What to work on
Look through the entries and report how many lines include the word "print". Give the number alone.
(Beginning of The data)
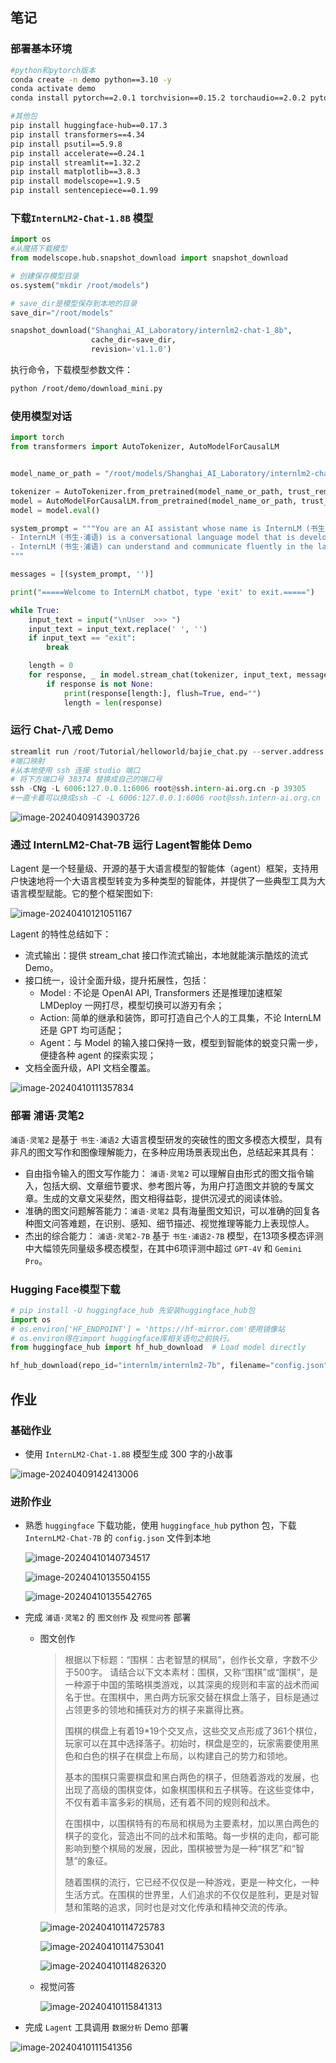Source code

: ## 笔记

### 部署基本环境

```bash
#python和pytorch版本
conda create -n demo python==3.10 -y
conda activate demo
conda install pytorch==2.0.1 torchvision==0.15.2 torchaudio==2.0.2 pytorch-cuda=11.7 -c pytorch -c nvidia

#其他包
pip install huggingface-hub==0.17.3
pip install transformers==4.34 
pip install psutil==5.9.8
pip install accelerate==0.24.1
pip install streamlit==1.32.2 
pip install matplotlib==3.8.3 
pip install modelscope==1.9.5
pip install sentencepiece==0.1.99
```

### 下载`InternLM2-Chat-1.8B` 模型

```python
import os
#从魔搭下载模型
from modelscope.hub.snapshot_download import snapshot_download

# 创建保存模型目录
os.system("mkdir /root/models")

# save_dir是模型保存到本地的目录
save_dir="/root/models"

snapshot_download("Shanghai_AI_Laboratory/internlm2-chat-1_8b", 
                  cache_dir=save_dir, 
                  revision='v1.1.0')

```

执行命令，下载模型参数文件：

```bash
python /root/demo/download_mini.py
```

### 使用模型对话

```python
import torch
from transformers import AutoTokenizer, AutoModelForCausalLM


model_name_or_path = "/root/models/Shanghai_AI_Laboratory/internlm2-chat-1_8b"

tokenizer = AutoTokenizer.from_pretrained(model_name_or_path, trust_remote_code=True, device_map='cuda:0')
model = AutoModelForCausalLM.from_pretrained(model_name_or_path, trust_remote_code=True, torch_dtype=torch.bfloat16, device_map='cuda:0')
model = model.eval()

system_prompt = """You are an AI assistant whose name is InternLM (书生·浦语).
- InternLM (书生·浦语) is a conversational language model that is developed by Shanghai AI Laboratory (上海人工智能实验室). It is designed to be helpful, honest, and harmless.
- InternLM (书生·浦语) can understand and communicate fluently in the language chosen by the user such as English and 中文.
"""

messages = [(system_prompt, '')]

print("=====Welcome to InternLM chatbot, type 'exit' to exit.=====")

while True:
    input_text = input("\nUser  >>> ")
    input_text = input_text.replace(' ', '')
    if input_text == "exit":
        break

    length = 0
    for response, _ in model.stream_chat(tokenizer, input_text, messages):
        if response is not None:
            print(response[length:], flush=True, end="")
            length = len(response)

```

### **运行 Chat-八戒 Demo**

```python
streamlit run /root/Tutorial/helloworld/bajie_chat.py --server.address 127.0.0.1 --server.port 6006
#端口映射
#从本地使用 ssh 连接 studio 端口
# 将下方端口号 38374 替换成自己的端口号
ssh -CNg -L 6006:127.0.0.1:6006 root@ssh.intern-ai.org.cn -p 39305 
#一直卡着可以换成ssh -C -L 6006:127.0.0.1:6006 root@ssh.intern-ai.org.cn -p 39305 
```

![image-20240409143903726](https://s2.loli.net/2024/04/09/pFHadiO5KTCZDGs.png)

### 通过 InternLM2-Chat-7B 运行 Lagent智能体 Demo

Lagent 是一个轻量级、开源的基于大语言模型的智能体（agent）框架，支持用户快速地将一个大语言模型转变为多种类型的智能体，并提供了一些典型工具为大语言模型赋能。它的整个框架图如下:

![image-20240410121051167](https://s2.loli.net/2024/04/10/PWScqEzRwmLM7N2.png)

Lagent 的特性总结如下：

- 流式输出：提供 stream_chat 接口作流式输出，本地就能演示酷炫的流式 Demo。
- 接口统一，设计全面升级，提升拓展性，包括：
  - Model : 不论是 OpenAI API, Transformers 还是推理加速框架 LMDeploy 一网打尽，模型切换可以游刃有余；
  - Action: 简单的继承和装饰，即可打造自己个人的工具集，不论 InternLM 还是 GPT 均可适配；
  - Agent：与 Model 的输入接口保持一致，模型到智能体的蜕变只需一步，便捷各种 agent 的探索实现；
- 文档全面升级，API 文档全覆盖。

![image-20240410111357834](https://s2.loli.net/2024/04/10/beaYD86EcjsPxKf.png)

### 部署 浦语·灵笔2

`浦语·灵笔2` 是基于 `书生·浦语2` 大语言模型研发的突破性的图文多模态大模型，具有非凡的图文写作和图像理解能力，在多种应用场景表现出色，总结起来其具有：

- 自由指令输入的图文写作能力： `浦语·灵笔2` 可以理解自由形式的图文指令输入，包括大纲、文章细节要求、参考图片等，为用户打造图文并貌的专属文章。生成的文章文采斐然，图文相得益彰，提供沉浸式的阅读体验。
- 准确的图文问题解答能力：`浦语·灵笔2` 具有海量图文知识，可以准确的回复各种图文问答难题，在识别、感知、细节描述、视觉推理等能力上表现惊人。
- 杰出的综合能力： `浦语·灵笔2-7B` 基于 `书生·浦语2-7B` 模型，在13项多模态评测中大幅领先同量级多模态模型，在其中6项评测中超过 `GPT-4V` 和 `Gemini Pro`。

### Hugging Face模型下载

```python
# pip install -U huggingface_hub 先安装huggingface_hub包
import os 
# os.environ['HF_ENDPOINT'] = 'https://hf-mirror.com'使用镜像站
# os.environ得在import huggingface库相关语句之前执行。
from huggingface_hub import hf_hub_download  # Load model directly 

hf_hub_download(repo_id="internlm/internlm2-7b", filename="config.json", local_dir="D:\\LLM", resume_download=True)
```

## 作业

### **基础作业** 

- 使用 `InternLM2-Chat-1.8B` 模型生成 300 字的小故事

![image-20240409142413006](https://s2.loli.net/2024/04/09/lwRa97KPConYHM1.png)

### 进阶作业

- 熟悉 `huggingface` 下载功能，使用 `huggingface_hub` python 包，下载 `InternLM2-Chat-7B` 的 `config.json` 文件到本地

  ![image-20240410140734517](https://s2.loli.net/2024/04/10/UhSWYxnPB5ibIkJ.png)

  ![image-20240410135504155](https://s2.loli.net/2024/04/10/gCqmSplVF68GfUi.png)

  ![image-20240410135542765](https://s2.loli.net/2024/04/10/5ytC78LZBf4MYXR.png)

- 完成 `浦语·灵笔2` 的 `图文创作` 及 `视觉问答` 部署

  - 图文创作

    > 根据以下标题：“围棋：古老智慧的棋局”，创作长文章，字数不少于500字。
    > 请结合以下文本素材：围棋，又称“围棋”或“圍棋”，是一种源于中国的策略棋类游戏，以其深奥的规则和丰富的战术而闻名于世。在围棋中，黑白两方玩家交替在棋盘上落子，目标是通过占领更多的领地和捕获对方的棋子来赢得比赛。
    >
    > 围棋的棋盘上有着19*19个交叉点，这些交叉点形成了361个棋位，玩家可以在其中选择落子。初始时，棋盘是空的，玩家需要使用黑色和白色的棋子在棋盘上布局，以构建自己的势力和领地。
    >
    > 基本的围棋只需要棋盘和黑白两色的棋子，但随着游戏的发展，也出现了高级的围棋变体，如象棋围棋和五子棋等。在这些变体中，不仅有着丰富多彩的棋局，还有着不同的规则和战术。
    >
    > 在围棋中，以围棋特有的布局和棋局为主要素材，加以黑白两色的棋子的变化，营造出不同的战术和策略。每一步棋的走向，都可能影响到整个棋局的发展，因此，围棋被誉为是一种“棋艺”和“智慧”的象征。
    >
    > 随着围棋的流行，它已经不仅仅是一种游戏，更是一种文化，一种生活方式。在围棋的世界里，人们追求的不仅仅是胜利，更是对智慧和策略的追求，同时也是对文化传承和精神交流的传承。

    ![image-20240410114725783](https://s2.loli.net/2024/04/10/6Nqd2xyeXwJjHKV.png)

    ![image-20240410114753041](https://s2.loli.net/2024/04/10/WsPBTAMxkQUd4XZ.png)

    ![image-20240410114826320](https://s2.loli.net/2024/04/10/FCUSkzL6nIbjZod.png)

  - 视觉问答

    ![image-20240410115841313](https://s2.loli.net/2024/04/10/PUz6dlQDCEyu2p1.png)


- 完成 `Lagent` 工具调用 `数据分析` Demo 部署

![image-20240410111541356](https://s2.loli.net/2024/04/10/9IHSc4Cts6FOorQ.png)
(End of The data)
Solved problem
2